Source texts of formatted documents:
^^^^
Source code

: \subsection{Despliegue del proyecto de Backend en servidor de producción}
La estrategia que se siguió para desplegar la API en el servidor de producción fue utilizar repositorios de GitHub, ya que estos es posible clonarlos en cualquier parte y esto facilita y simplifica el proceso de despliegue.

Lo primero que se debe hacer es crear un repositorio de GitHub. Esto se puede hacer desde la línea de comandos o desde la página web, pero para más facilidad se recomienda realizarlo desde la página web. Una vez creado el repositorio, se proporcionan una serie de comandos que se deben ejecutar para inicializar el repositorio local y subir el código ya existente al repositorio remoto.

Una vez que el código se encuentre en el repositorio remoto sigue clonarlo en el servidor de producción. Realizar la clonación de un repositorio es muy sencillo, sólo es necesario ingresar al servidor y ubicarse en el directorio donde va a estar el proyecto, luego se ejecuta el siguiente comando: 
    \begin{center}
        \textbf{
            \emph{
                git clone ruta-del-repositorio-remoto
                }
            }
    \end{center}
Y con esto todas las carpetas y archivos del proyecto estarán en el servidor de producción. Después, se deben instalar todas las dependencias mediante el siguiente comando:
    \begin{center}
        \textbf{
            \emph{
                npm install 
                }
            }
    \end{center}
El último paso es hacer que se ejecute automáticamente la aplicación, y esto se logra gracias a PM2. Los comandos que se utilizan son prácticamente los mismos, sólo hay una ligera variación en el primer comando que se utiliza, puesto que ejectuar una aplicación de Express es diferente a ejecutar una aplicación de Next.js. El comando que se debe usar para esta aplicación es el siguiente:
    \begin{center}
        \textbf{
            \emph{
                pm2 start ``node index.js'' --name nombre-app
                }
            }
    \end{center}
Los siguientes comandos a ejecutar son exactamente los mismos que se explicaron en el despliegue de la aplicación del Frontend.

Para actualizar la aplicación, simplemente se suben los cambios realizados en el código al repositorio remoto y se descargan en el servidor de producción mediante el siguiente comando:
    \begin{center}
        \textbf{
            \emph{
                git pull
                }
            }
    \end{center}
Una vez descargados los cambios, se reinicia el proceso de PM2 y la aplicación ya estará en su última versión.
^^^^
*What needs to be done*. A word-for-word restatement of every record above is expected.

*Response box*.
Source code

: \subsection{Despliegue del proyecto de Backend en servidor de producción}
La estrategia que se siguió para desplegar la API en el servidor de producción fue utilizar repositorios de GitHub, ya que estos es posible clonarlos en cualquier parte y esto facilita y simplifica el proceso de despliegue.

Lo primero que se debe hacer es crear un repositorio de GitHub. Esto se puede hacer desde la línea de comandos o desde la página web, pero para más facilidad se recomienda realizarlo desde la página web. Una vez creado el repositorio, se proporcionan una serie de comandos que se deben ejecutar para inicializar el repositorio local y subir el código ya existente al repositorio remoto.

Una vez que el código se encuentre en el repositorio remoto sigue clonarlo en el servidor de producción. Realizar la clonación de un repositorio es muy sencillo, sólo es necesario ingresar al servidor y ubicarse en el directorio donde va a estar el proyecto, luego se ejecuta el siguiente comando: 
    \begin{center}
        \textbf{
            \emph{
                git clone ruta-del-repositorio-remoto
                }
            }
    \end{center}
Y con esto todas las carpetas y archivos del proyecto estarán en el servidor de producción. Después, se deben instalar todas las dependencias mediante el siguiente comando:
    \begin{center}
        \textbf{
            \emph{
                npm install 
                }
            }
    \end{center}
El último paso es hacer que se ejecute automáticamente la aplicación, y esto se logra gracias a PM2. Los comandos que se utilizan son prácticamente los mismos, sólo hay una ligera variación en el primer comando que se utiliza, puesto que ejectuar una aplicación de Express es diferente a ejecutar una aplicación de Next.js. El comando que se debe usar para esta aplicación es el siguiente:
    \begin{center}
        \textbf{
            \emph{
                pm2 start ``node index.js'' --name nombre-app
                }
            }
    \end{center}
Los siguientes comandos a ejecutar son exactamente los mismos que se explicaron en el despliegue de la aplicación del Frontend.

Para actualizar la aplicación, simplemente se suben los cambios realizados en el código al repositorio remoto y se descargan en el servidor de producción mediante el siguiente comando:
    \begin{center}
        \textbf{
            \emph{
                git pull
                }
            }
    \end{center}
Una vez descargados los cambios, se reinicia el proceso de PM2 y la aplicación ya estará en su última versión.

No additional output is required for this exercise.